Una lectura del mandato de Trump y el colapso de la narrativa sionista en EE. UU.

En política, las decisiones radicales rara vez emergen del vacío. Suelen brotar de un miedo profundo, de una sensación existencial de pérdida ante el derrumbe de estructuras que alguna vez parecieron inquebrantables. Tal es el caso de la medida adoptada durante el mandato del expresidente estadounidense Donald Trump, revelada por la agencia Reuters: condicionar 1.900 millones de dólares en ayudas de emergencia a estados y ciudades estadounidenses a que éstos se comprometan a no boicotear a empresas israelíes.

Lejos de ser una simple decisión administrativa interna, esta medida constituye un acto político e ideológico de alcance transnacional. Es una respuesta a un fenómeno que el establishment político estadounidense no puede seguir ignorando: la narrativa palestina ha perforado las barreras de la institucionalidad norteamericana y ha comenzado a influir, con fuerza, en la opinión pública.

De la ayuda humanitaria al chantaje político

Lo que antes eran fondos federales destinados a responder a catástrofes naturales o necesidades sociales, ahora se utilizan como herramientas de presión ideológica.
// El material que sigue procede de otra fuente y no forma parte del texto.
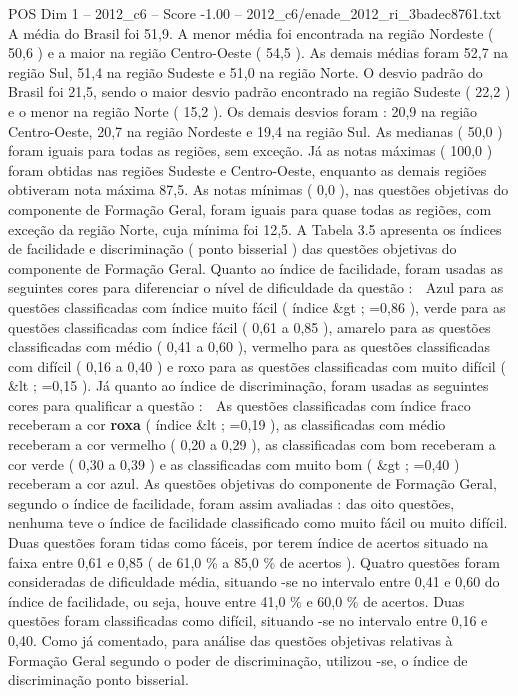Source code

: \begin{textsample}{POS Dim 1 – 2012\_c6 – Score -1.00 – 2012\_c6/enade\_2012\_ri\_3badec8761.txt}
A média do Brasil foi 51,9.
A menor média foi encontrada na região Nordeste ( 50,6 ) e a maior na região Centro-Oeste ( 54,5 ).
As demais médias foram 52,7 na região Sul, 51,4 na região Sudeste e 51,0 na região Norte.
O desvio padrão do Brasil foi 21,5, sendo o maior desvio padrão encontrado na região Sudeste ( 22,2 ) e o menor na região Norte ( 15,2 ).
Os demais desvios foram : 20,9 na região Centro-Oeste, 20,7 na região Nordeste e 19,4 na região Sul.
As medianas ( 50,0 ) foram iguais para todas as regiões, sem exceção.
Já as notas máximas ( 100,0 ) foram obtidas nas regiões Sudeste e Centro-Oeste, enquanto as demais regiões obtiveram nota máxima 87,5.
As notas mínimas ( 0,0 ), nas questões objetivas do componente de Formação Geral, foram iguais para quase todas as regiões, com exceção da região Norte, cuja mínima foi 12,5.
A Tabela 3.5 apresenta os índices de facilidade e discriminação ( ponto bisserial ) das questões objetivas do componente de Formação Geral.
Quanto ao índice de facilidade, foram usadas as seguintes cores para diferenciar o nível de dificuldade da questão :  Azul para as questões classificadas com índice muito fácil ( índice \&gt ; =0,86 ), verde para as questões classificadas com índice fácil ( 0,61 a 0,85 ), amarelo para as questões classificadas com médio ( 0,41 a 0,60 ), vermelho para as questões classificadas com difícil ( 0,16 a 0,40 ) e roxo para as questões classificadas com muito difícil ( \&lt ; =0,15 ).
Já quanto ao índice de discriminação, foram usadas as seguintes cores para qualificar a questão :  As questões classificadas com índice fraco receberam a cor \textbf{roxa} ( índice \&lt ; =0,19 ), as classificadas com médio receberam a cor vermelho ( 0,20 a 0,29 ), as classificadas com bom receberam a cor verde ( 0,30 a 0,39 ) e as classificadas com muito bom ( \&gt ; =0,40 ) receberam a cor azul.
As questões objetivas do componente de Formação Geral, segundo o índice de facilidade, foram assim avaliadas : das oito questões, nenhuma teve o índice de facilidade classificado como muito fácil ou muito difícil.
Duas questões foram tidas como fáceis, por terem índice de acertos situado na faixa entre 0,61 e 0,85 ( de 61,0 \% a 85,0 \% de acertos ).
Quatro questões foram consideradas de dificuldade média, situando -se no intervalo entre 0,41 e 0,60 do índice de facilidade, ou seja, houve entre 41,0 \% e 60,0 \% de acertos.
Duas questões foram classificadas como difícil, situando -se no intervalo entre 0,16 e 0,40.
Como já comentado, para análise das questões objetivas relativas à Formação Geral segundo o poder de discriminação, utilizou -se, o índice de discriminação ponto bisserial.

\end{textsample}
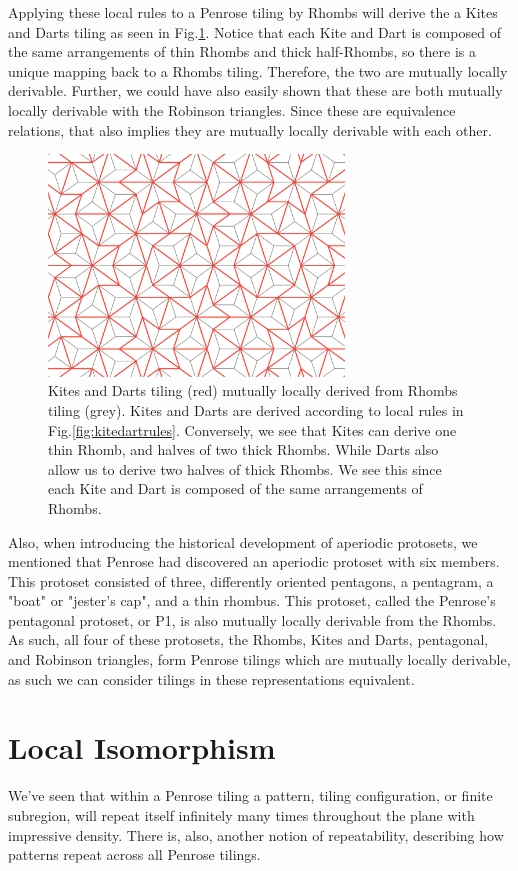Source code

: \documentclass[
  oneside,
  11pt, a4paper,
  footinclude=true,
  headinclude=true,
  cleardoublepage=empty
]{scrbook}
\begin{document}
Applying these local rules to a Penrose tiling by Rhombs will derive the a Kites and Darts tiling as seen in Fig.\ref{fig:KiteRules}. Notice that each Kite and Dart is composed of the same arrangements of thin Rhombs and thick half-Rhombs, so there is a unique mapping back to a Rhombs tiling. Therefore, the two are mutually locally derivable. Further, we could have also easily shown that these are both mutually locally derivable with the Robinson triangles. Since these are equivalence relations, that also implies they are mutually locally derivable with each other.

\begin{figure}
\centering
\includegraphics[width=0.7\textwidth]{KiteRules}
\caption[Kites and Darts from Rhombs]{Kites and Darts tiling (red) mutually locally derived from Rhombs tiling (grey). Kites and Darts are derived according to local rules in Fig.\ref{fig:kitedartrules}. Conversely, we see that Kites can derive one thin Rhomb, and halves of two thick Rhombs. While Darts also allow us to derive two halves of thick Rhombs. We see this since each Kite and Dart is composed of the same arrangements of Rhombs.}
\label{fig:KiteRules}
\end{figure}

Also, when introducing the historical development of aperiodic protosets, we mentioned that Penrose had discovered an aperiodic protoset with six members. This protoset consisted of three, differently oriented pentagons, a pentagram, a "boat" or "jester's cap", and a thin rhombus. This protoset, called the Penrose's pentagonal protoset, or P1, is also mutually locally derivable from the Rhombs. As such, all four of these protosets, the Rhombs, Kites and Darts, pentagonal, and Robinson triangles, form Penrose tilings which are mutually locally derivable, as such we can consider tilings in these representations equivalent. 
\section{Local Isomorphism}
 We've seen that within a Penrose tiling a pattern, tiling configuration, or finite subregion, will repeat itself infinitely many times throughout the plane with impressive density. There is, also, another notion of repeatability, describing how patterns repeat across all Penrose tilings.
 
\end{document}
Si una ciudad o un estado expresa simpatía por la causa palestina o apoya la campaña de Boicot, Desinversión y Sanciones (BDS), se arriesga a ser castigada financieramente.

Este giro inquietante redefine el significado de “lealtad nacional” en Estados Unidos: ya no se mide por la adhesión a los valores constitucionales o al ejercicio de la libertad de expresión, sino por la disposición a no cuestionar las políticas del Estado de Israel.

El colapso simbólico de una narrativa hegemónica

Desde la guerra de 1967, la narrativa sionista ha gozado de una hegemonía casi absoluta en el discurso político y mediático estadounidense. Israel era retratado como la «pequeña víctima», «la única democracia en Oriente Medio», y «el baluarte contra el terrorismo». Sin embargo, esta imagen ha empezado a desmoronarse, especialmente tras la Segunda Intifada, los sucesivos ataques a Gaza, y con más fuerza tras las recientes masacres en el enclave palestino.

En universidades, sindicatos y gobiernos locales, el apoyo automático a Israel ya no es la norma. Las y los palestinos comienzan a ser reconocidos como víctimas del apartheid, la ocupación militar y la limpieza étnica. Encuestas recientes de Pew Research Center y Gallup reflejan este giro, mostrando una caída significativa en el apoyo a Israel, especialmente entre los jóvenes y simpatizantes del Partido Demócrata.

El miedo disfrazado de autoridad

El decreto de Trump no es un acto de fortaleza, sino una reacción desesperada. Cuando la capacidad de persuadir se agota, el poder recurre al castigo. La represión de la campaña BDS, a través del chantaje económico a las propias ciudades estadounidenses, no es más que una tentativa inútil por frenar el derrumbe de la hegemonía simbólica del sionismo dentro del principal aliado de Israel.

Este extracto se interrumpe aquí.